Climate pledges under Paris Agreement cover what fraction of greenhouse gas…
2020
Climate pledges under Paris Agreement cover what fraction of greenhouse gas emissions reduction needed to limit the global warming below 2°C?
- A.
1/3
- B.
2/3
- C.
1/2
- D.
3/4
Show answer & explanation
Correct answer: A
Under the Paris Agreement (2015), countries submit voluntary climate pledges called Nationally Determined Contributions (NDCs). International bodies such as UNEP and the UNFCCC Secretariat periodically compare the sum of these pledges against the emissions cuts a well-below-2°C pathway actually requires, producing an ‘emissions gap’ assessment.
The UNEP Emissions Gap Report (2017) and UNEP's related 2018 assessment found that the NDCs submitted under the Paris Agreement deliver only about one-third of the emissions reductions needed to stay on a well-below-2°C pathway — equivalently, UNEP concluded nations would need to roughly triple their pledged ambition to close the remaining gap. This shortfall is why the Agreement built in a five-year ‘ratchet’ cycle, requiring each new round of NDCs to be more ambitious than the last.
Why the other fractions do not fit:
2/3 would mean pledges already cover most of the required cuts, contrary to UNEP's repeated finding that nations must roughly triple their pledged ambition to reach the well-below-2°C pathway.

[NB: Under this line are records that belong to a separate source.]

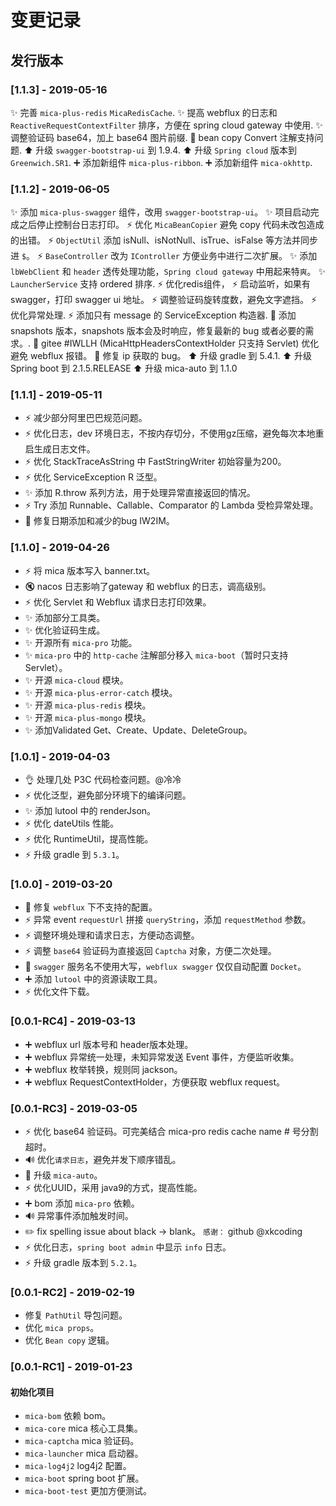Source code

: # 变更记录

## 发行版本
### [1.1.3] - 2019-05-16
:sparkles: 完善 `mica-plus-redis` `MicaRedisCache`.
:sparkles: 提高 webflux 的日志和 `ReactiveRequestContextFilter` 排序，方便在 spring cloud gateway 中使用.
:sparkles: 调整验证码 base64，加上 base64 图片前缀.
:bug: bean copy Convert 注解支持问题.
:arrow_up: 升级 `swagger-bootstrap-ui` 到 1.9.4.
:arrow_up: 升级 `Spring cloud` 版本到 `Greenwich.SR1`.
:heavy_plus_sign: 添加新组件 `mica-plus-ribbon`.
:heavy_plus_sign: 添加新组件 `mica-okhttp`.

### [1.1.2] - 2019-06-05
:sparkles: 添加 `mica-plus-swagger` 组件，改用 `swagger-bootstrap-ui`。
:sparkles: 项目启动完成之后停止控制台日志打印。
:zap: 优化 `MicaBeanCopier` 避免 copy 代码未改包造成的出错。
:zap: `ObjectUtil` 添加 isNull、isNotNull、isTrue、isFalse 等方法并同步进 `$`。
:zap: `BaseController` 改为 `IController` 方便业务中进行二次扩展。
:sparkles: 添加 `lbWebClient` 和 `header` 透传处理功能，`Spring cloud gateway` 中用起来特`爽`。
:sparkles: `LauncherService` 支持 ordered 排序.
:zap: 优化redis组件，
:zap: 启动监听，如果有 swagger，打印 swagger ui 地址。
:zap:  调整验证码旋转度数，避免文字遮挡。
:zap:  优化异常处理.
:zap:  添加只有 message 的 ServiceException 构造器.
:memo: 添加 snapshots 版本，snapshots 版本会及时响应，修复最新的 bug 或者必要的需求。.
:bug: gitee #IWLLH (MicaHttpHeadersContextHolder 只支持 Servlet) 优化避免 webflux 报错。
:bug: 修复 ip 获取的 bug。
:arrow_up: 升级 gradle 到 5.4.1.
:arrow_up: 升级 Spring boot 到 2.1.5.RELEASE
:arrow_up: 升级 mica-auto 到 1.1.0

### [1.1.1] - 2019-05-11
- :zap: 减少部分阿里巴巴规范问题。
- :zap: 优化日志，dev 环境日志，不按内存切分，不使用gz压缩，避免每次本地重启生成日志文件。
- :zap: 优化 StackTraceAsString 中 FastStringWriter 初始容量为200。
- :zap: 优化 ServiceException R 泛型。
- :sparkles: 添加 R.throw 系列方法，用于处理异常直接返回的情况。
- :zap: Try 添加 Runnable、Callable、Comparator 的 Lambda 受检异常处理。
- :bug: 修复日期添加和减少的bug IW2IM。

### [1.1.0] - 2019-04-26
- :zap: 将 mica 版本写入 banner.txt。
- :mute: nacos 日志影响了gateway 和 webflux 的日志，调高级别。
- :zap: 优化 Servlet 和 Webflux 请求日志打印效果。
- :sparkles: 添加部分工具类。
- :sparkles: 优化验证码生成。
- :sparkles: 开源所有 `mica-pro` 功能。
- :sparkles: `mica-pro` 中的 `http-cache` 注解部分移入 `mica-boot`（暂时只支持 Servlet）。
- :sparkles: 开源 `mica-cloud` 模块。
- :sparkles: 开源 `mica-plus-error-catch` 模块。
- :sparkles: 开源 `mica-plus-redis` 模块。
- :sparkles: 开源 `mica-plus-mongo` 模块。
- :sparkles: 添加Validated Get、Create、Update、DeleteGroup。

### [1.0.1] - 2019-04-03
- :ok_hand: 处理几处 P3C 代码检查问题。@冷冷
- :zap: 优化泛型，避免部分环境下的编译问题。
- :sparkles: 添加 lutool 中的 renderJson。
- :zap: 优化 dateUtils 性能。
- :zap: 优化 RuntimeUtil，提高性能。
- :zap: 升级 gradle 到 `5.3.1`。

### [1.0.0] - 2019-03-20
- :bug: 修复 `webflux` 下不支持的配置。
- :zap: 异常 event `requestUrl` 拼接 `queryString`，添加 `requestMethod` 参数。
- :zap: 调整环境处理和请求日志，方便动态调整。
- :zap: 调整 `base64` 验证码为直接返回 `Captcha` 对象，方便二次处理。
- :wrench: `swagger` 服务名不使用大写，`webflux swagger` 仅仅自动配置 `Docket`。
- :heavy_plus_sign: 添加 `lutool` 中的资源读取工具。
- :zap: 优化文件下载。

### [0.0.1-RC4] - 2019-03-13
- :heavy_plus_sign: webflux url 版本号和 header版本处理。
- :heavy_plus_sign: webflux 异常统一处理，未知异常发送 Event 事件，方便监听收集。
- :heavy_plus_sign: webflux 枚举转换，规则同 jackson。
- :heavy_plus_sign: webflux RequestContextHolder，方便获取 webflux request。

### [0.0.1-RC3] - 2019-03-05
- :zap: 优化 base64 验证码。可完美结合 mica-pro redis cache name # 号分割超时。
- :loud_sound: 优化`请求日志`，避免并发下顺序错乱。
- :pushpin: 升级 `mica-auto`。
- :zap: 优化UUID，采用 java9的方式，提高性能。
- :heavy_plus_sign: bom 添加 `mica-pro` 依赖。
- :loud_sound: 异常事件添加触发时间。
- :pencil2: fix spelling issue about black -> blank。 `感谢：` github @xkcoding
- :zap: 优化日志，`spring boot admin` 中显示 `info` 日志。
- :zap: 升级 gradle 版本到 `5.2.1`。

### [0.0.1-RC2] - 2019-02-19
- 修复 `PathUtil` 导包问题。
- 优化 `mica props`。
- 优化 `Bean copy` 逻辑。

### [0.0.1-RC1] - 2019-01-23
#### 初始化项目
- `mica-bom` 依赖 bom。
- `mica-core` mica 核心工具集。
- `mica-captcha` mica 验证码。
- `mica-launcher` mica 启动器。
- `mica-log4j2` log4j2 配置。
- `mica-boot` spring boot 扩展。
- `mica-boot-test` 更加方便测试。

1/2 assumes an even split between what is pledged and what is missing, but the quantitative UNEP/UNFCCC synthesis of NDCs found a considerably larger shortfall than an even half.
3/4 would mean pledges nearly close the gap on their own, which conflicts with the very rationale for the Agreement's five-year ratchet mechanism of progressively strengthened NDCs.